If there is a valid scenario that doesn't work without this patch then:

After further thought, I believe there are several such scenarios. For a struct member that only maps to device padding and thus shouldn't be considered present, omp target update should have no effect, omp_target_is_present should return false, and present modifiers should produce runtime errors. Did I miss anything in the spec that makes these scenarios invalid?

I updated the test and patch summary for these scenarios, and I rebased.

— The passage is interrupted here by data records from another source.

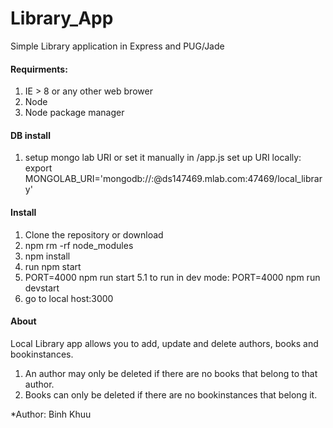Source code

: # Library_App
Simple Library application in Express and PUG/Jade
#### Requirments:
  1. IE > 8 or any other web brower
  2. Node 
  3. Node package manager

#### DB install
  1. setup mongo lab URI or set it manually in /app.js
    set up URI locally: export MONGOLAB_URI='mongodb://<username>:<password>@ds147469.mlab.com:47469/local_library'
    
#### Install
  1. Clone the repository or download
  2. npm rm -rf node_modules
  3. npm install
  4. run npm start
  5. PORT=4000 npm run start
    5.1 to run in dev mode: PORT=4000 npm run devstart
  6. go to local host:3000

#### About
Local Library app allows you to add, update and delete authors, books and bookinstances. 
 1. An author may only be deleted if there are no books that belong to that author.
 2. Books can only be deleted if there are no bookinstances that belong it.

*Author: Binh Khuu
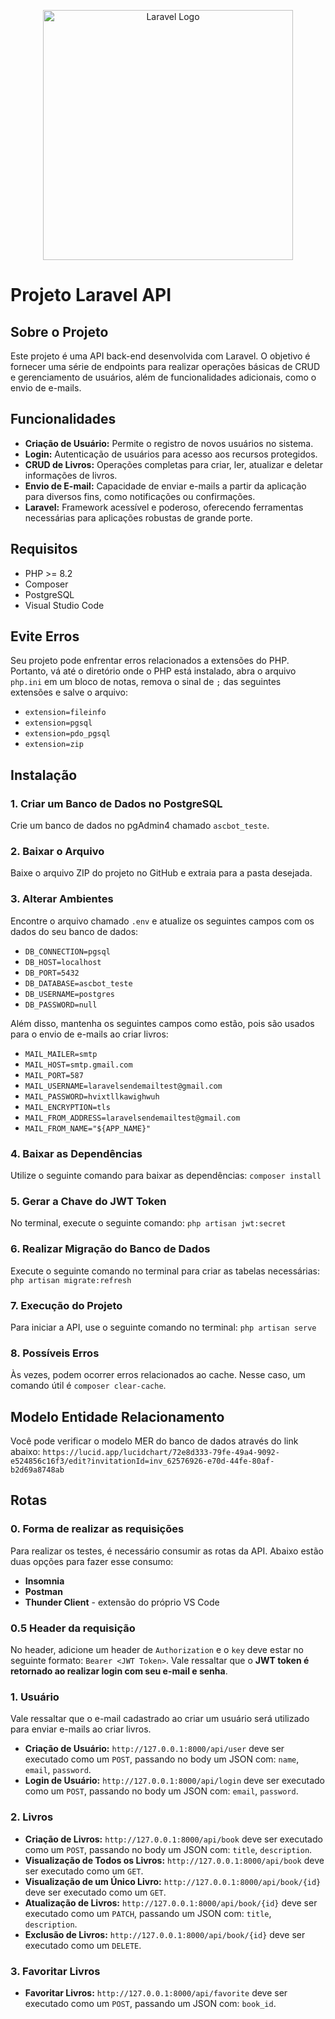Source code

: <p align="center"><a href="https://laravel.com" target="_blank"><img src="https://raw.githubusercontent.com/laravel/art/master/logo-lockup/5%20SVG/2%20CMYK/1%20Full%20Color/laravel-logolockup-cmyk-red.svg" width="400" alt="Laravel Logo"></a></p>

# Projeto Laravel API

## Sobre o Projeto

Este projeto é uma API back-end desenvolvida com Laravel. O objetivo é fornecer uma série de endpoints para realizar operações básicas de CRUD e gerenciamento de usuários, além de funcionalidades adicionais, como o envio de e-mails.

## Funcionalidades

- **Criação de Usuário:** Permite o registro de novos usuários no sistema.
- **Login:** Autenticação de usuários para acesso aos recursos protegidos.
- **CRUD de Livros:** Operações completas para criar, ler, atualizar e deletar informações de livros.
- **Envio de E-mail:** Capacidade de enviar e-mails a partir da aplicação para diversos fins, como notificações ou confirmações.
- **Laravel:** Framework acessível e poderoso, oferecendo ferramentas necessárias para aplicações robustas de grande porte.

## Requisitos

- PHP >= 8.2
- Composer
- PostgreSQL
- Visual Studio Code

## Evite Erros

Seu projeto pode enfrentar erros relacionados a extensões do PHP. Portanto, vá até o diretório onde o PHP está instalado, abra o arquivo `php.ini` em um bloco de notas, remova o sinal de `;` das seguintes extensões e salve o arquivo:

- `extension=fileinfo`
- `extension=pgsql`
- `extension=pdo_pgsql`
- `extension=zip`

## Instalação

### 1. Criar um Banco de Dados no PostgreSQL

Crie um banco de dados no pgAdmin4 chamado `ascbot_teste`.

### 2. Baixar o Arquivo

Baixe o arquivo ZIP do projeto no GitHub e extraia para a pasta desejada.

### 3. Alterar Ambientes

Encontre o arquivo chamado `.env` e atualize os seguintes campos com os dados do seu banco de dados:

- `DB_CONNECTION=pgsql`
- `DB_HOST=localhost`
- `DB_PORT=5432`
- `DB_DATABASE=ascbot_teste`
- `DB_USERNAME=postgres`
- `DB_PASSWORD=null`

Além disso, mantenha os seguintes campos como estão, pois são usados para o envio de e-mails ao criar livros:

- `MAIL_MAILER=smtp`
- `MAIL_HOST=smtp.gmail.com`
- `MAIL_PORT=587`
- `MAIL_USERNAME=laravelsendemailtest@gmail.com`
- `MAIL_PASSWORD=hvixtllkawighwuh`
- `MAIL_ENCRYPTION=tls`
- `MAIL_FROM_ADDRESS=laravelsendemailtest@gmail.com`
- `MAIL_FROM_NAME="${APP_NAME}"`

### 4. Baixar as Dependências

Utilize o seguinte comando para baixar as dependências: 
`composer install`

### 5. Gerar a Chave do JWT Token

No terminal, execute o seguinte comando: `php artisan jwt:secret`

### 6. Realizar Migração do Banco de Dados

Execute o seguinte comando no terminal para criar as tabelas necessárias:
`php artisan migrate:refresh`

### 7. Execução do Projeto

Para iniciar a API, use o seguinte comando no terminal: 
`php artisan serve`

### 8. Possíveis Erros

Às vezes, podem ocorrer erros relacionados ao cache. Nesse caso, um comando útil é `composer clear-cache`.

## Modelo Entidade Relacionamento

Você pode verificar o modelo MER do banco de dados através do link abaixo:
`https://lucid.app/lucidchart/72e8d333-79fe-49a4-9092-e524856c16f3/edit?invitationId=inv_62576926-e70d-44fe-80af-b2d69a8748ab`

## Rotas

### 0. Forma de realizar as requisições

Para realizar os testes, é necessário consumir as rotas da API. Abaixo estão duas opções para fazer esse consumo:

- **Insomnia**
- **Postman**
- **Thunder Client** - extensão do próprio VS Code

### 0.5 Header da requisição

No header, adicione um header de `Authorization` e o `key` deve estar no seguinte formato: `Bearer <JWT Token>`. Vale ressaltar que o **JWT token é retornado ao realizar login com seu e-mail e senha**.

### 1. Usuário

Vale ressaltar que o e-mail cadastrado ao criar um usuário será utilizado para enviar e-mails ao criar livros.

- **Criação de Usuário:** `http://127.0.0.1:8000/api/user` deve ser executado como um `POST`, passando no body um JSON com: `name`, `email`, `password`.
- **Login de Usuário:** `http://127.0.0.1:8000/api/login` deve ser executado como um `POST`, passando no body um JSON com: `email`, `password`.

### 2. Livros

- **Criação de Livros:** `http://127.0.0.1:8000/api/book` deve ser executado como um `POST`, passando no body um JSON com: `title`, `description`.
- **Visualização de Todos os Livros:** `http://127.0.0.1:8000/api/book` deve ser executado como um `GET`.
- **Visualização de um Único Livro:** `http://127.0.0.1:8000/api/book/{id}` deve ser executado como um `GET`.
- **Atualização de Livros:** `http://127.0.0.1:8000/api/book/{id}` deve ser executado como um `PATCH`, passando um JSON com: `title`, `description`.
- **Exclusão de Livros:** `http://127.0.0.1:8000/api/book/{id}` deve ser executado como um `DELETE`.

### 3. Favoritar Livros

- **Favoritar Livros:** `http://127.0.0.1:8000/api/favorite` deve ser executado como um `POST`, passando um JSON com: `book_id`.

jdoerfert accepted this revision.Jun 30 2023, 9:48 AM

I think the motivation is valid. The code looks good, though it's early for me. It seems to pass all our alignment tests, which is a good start. LG

This revision is now accepted and ready to land.Jun 30 2023, 9:48 AM
This revision was automatically updated to reflect the committed changes.
jdenny added a comment.Jul 3 2023, 7:25 AM

Thanks for the review.

cseo added a subscriber: cseo.Jul 4 2023, 7:40 AM

I think there's a corner case you may have missed. I'm still seeing this on aarch64:

/llvm-project/openmp/libomptarget/test/mapping/target_derefence_array_pointrs.cpp:28:12: error: CHECK: expected string not found in input
 // CHECK: 3
           ^
<stdin>:1:103: note: scanning from here
Libomptarget message: explicit extension not allowed: host address specified is 0x0000ffffd26ff7c0 (12 bytes), but device allocation maps to host at 0x0000ffffd26ff7c0 (8 bytes)
                                                                                                      ^
<stdin>:1:104: note: possible intended match here
Libomptarget message: explicit extension not allowed: host address specified is 0x0000ffffd26ff7c0 (12 bytes), but device allocation maps to host at 0x0000ffffd26ff7c0 (8 bytes)

Your patch fixes most failures, except this one. Fails with and without LTO enabled. Could you please check?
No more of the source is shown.